— THE PROBLEM —
Every entry below is to be retyped exactly as it appears.
[[ ENTRIES SHOWN, beginning ]]
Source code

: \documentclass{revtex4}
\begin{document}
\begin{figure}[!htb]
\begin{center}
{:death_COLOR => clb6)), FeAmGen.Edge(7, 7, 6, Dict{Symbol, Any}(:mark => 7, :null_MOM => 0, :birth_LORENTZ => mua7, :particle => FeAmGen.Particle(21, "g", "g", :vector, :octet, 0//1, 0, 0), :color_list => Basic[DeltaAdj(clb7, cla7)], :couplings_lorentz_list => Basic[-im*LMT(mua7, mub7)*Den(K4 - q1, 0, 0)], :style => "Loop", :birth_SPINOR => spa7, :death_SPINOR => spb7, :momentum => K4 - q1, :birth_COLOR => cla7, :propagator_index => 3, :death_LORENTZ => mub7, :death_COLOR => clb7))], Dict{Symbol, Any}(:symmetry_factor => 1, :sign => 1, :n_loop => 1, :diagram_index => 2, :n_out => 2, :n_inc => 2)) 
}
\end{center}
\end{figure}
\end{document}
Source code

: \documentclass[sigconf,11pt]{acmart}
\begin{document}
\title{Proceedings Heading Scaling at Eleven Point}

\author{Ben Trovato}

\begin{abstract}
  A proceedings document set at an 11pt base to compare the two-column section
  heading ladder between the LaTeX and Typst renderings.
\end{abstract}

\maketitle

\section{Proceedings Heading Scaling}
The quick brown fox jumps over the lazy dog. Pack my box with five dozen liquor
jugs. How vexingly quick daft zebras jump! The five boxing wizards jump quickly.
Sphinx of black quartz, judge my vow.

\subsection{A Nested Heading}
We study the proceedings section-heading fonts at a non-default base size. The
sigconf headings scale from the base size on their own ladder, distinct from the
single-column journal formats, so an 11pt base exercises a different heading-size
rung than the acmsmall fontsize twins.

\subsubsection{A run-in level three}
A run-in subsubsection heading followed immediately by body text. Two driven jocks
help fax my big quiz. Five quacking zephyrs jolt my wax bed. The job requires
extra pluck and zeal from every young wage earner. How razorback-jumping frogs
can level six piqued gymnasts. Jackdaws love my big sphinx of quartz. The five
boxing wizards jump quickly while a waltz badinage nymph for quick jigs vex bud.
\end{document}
[[ ENTRIES SHOWN, end ]]
— FINISHED EXERCISE —
Source code

: \documentclass{revtex4}
\begin{document}
\begin{figure}[!htb]
\begin{center}
{:death_COLOR => clb6)), FeAmGen.Edge(7, 7, 6, Dict{Symbol, Any}(:mark => 7, :null_MOM => 0, :birth_LORENTZ => mua7, :particle => FeAmGen.Particle(21, "g", "g", :vector, :octet, 0//1, 0, 0), :color_list => Basic[DeltaAdj(clb7, cla7)], :couplings_lorentz_list => Basic[-im*LMT(mua7, mub7)*Den(K4 - q1, 0, 0)], :style => "Loop", :birth_SPINOR => spa7, :death_SPINOR => spb7, :momentum => K4 - q1, :birth_COLOR => cla7, :propagator_index => 3, :death_LORENTZ => mub7, :death_COLOR => clb7))], Dict{Symbol, Any}(:symmetry_factor => 1, :sign => 1, :n_loop => 1, :diagram_index => 2, :n_out => 2, :n_inc => 2)) 
}
\end{center}
\end{figure}
\end{document}
Source code

: \documentclass[sigconf,11pt]{acmart}
\begin{document}
\title{Proceedings Heading Scaling at Eleven Point}

\author{Ben Trovato}

\begin{abstract}
  A proceedings document set at an 11pt base to compare the two-column section
  heading ladder between the LaTeX and Typst renderings.
\end{abstract}

\maketitle

\section{Proceedings Heading Scaling}
The quick brown fox jumps over the lazy dog. Pack my box with five dozen liquor
jugs. How vexingly quick daft zebras jump! The five boxing wizards jump quickly.
Sphinx of black quartz, judge my vow.

\subsection{A Nested Heading}
We study the proceedings section-heading fonts at a non-default base size. The
sigconf headings scale from the base size on their own ladder, distinct from the
single-column journal formats, so an 11pt base exercises a different heading-size
rung than the acmsmall fontsize twins.

\subsubsection{A run-in level three}
A run-in subsubsection heading followed immediately by body text. Two driven jocks
help fax my big quiz. Five quacking zephyrs jolt my wax bed. The job requires
extra pluck and zeal from every young wage earner. How razorback-jumping frogs
can level six piqued gymnasts. Jackdaws love my big sphinx of quartz. The five
boxing wizards jump quickly while a waltz badinage nymph for quick jigs vex bud.
\end{document}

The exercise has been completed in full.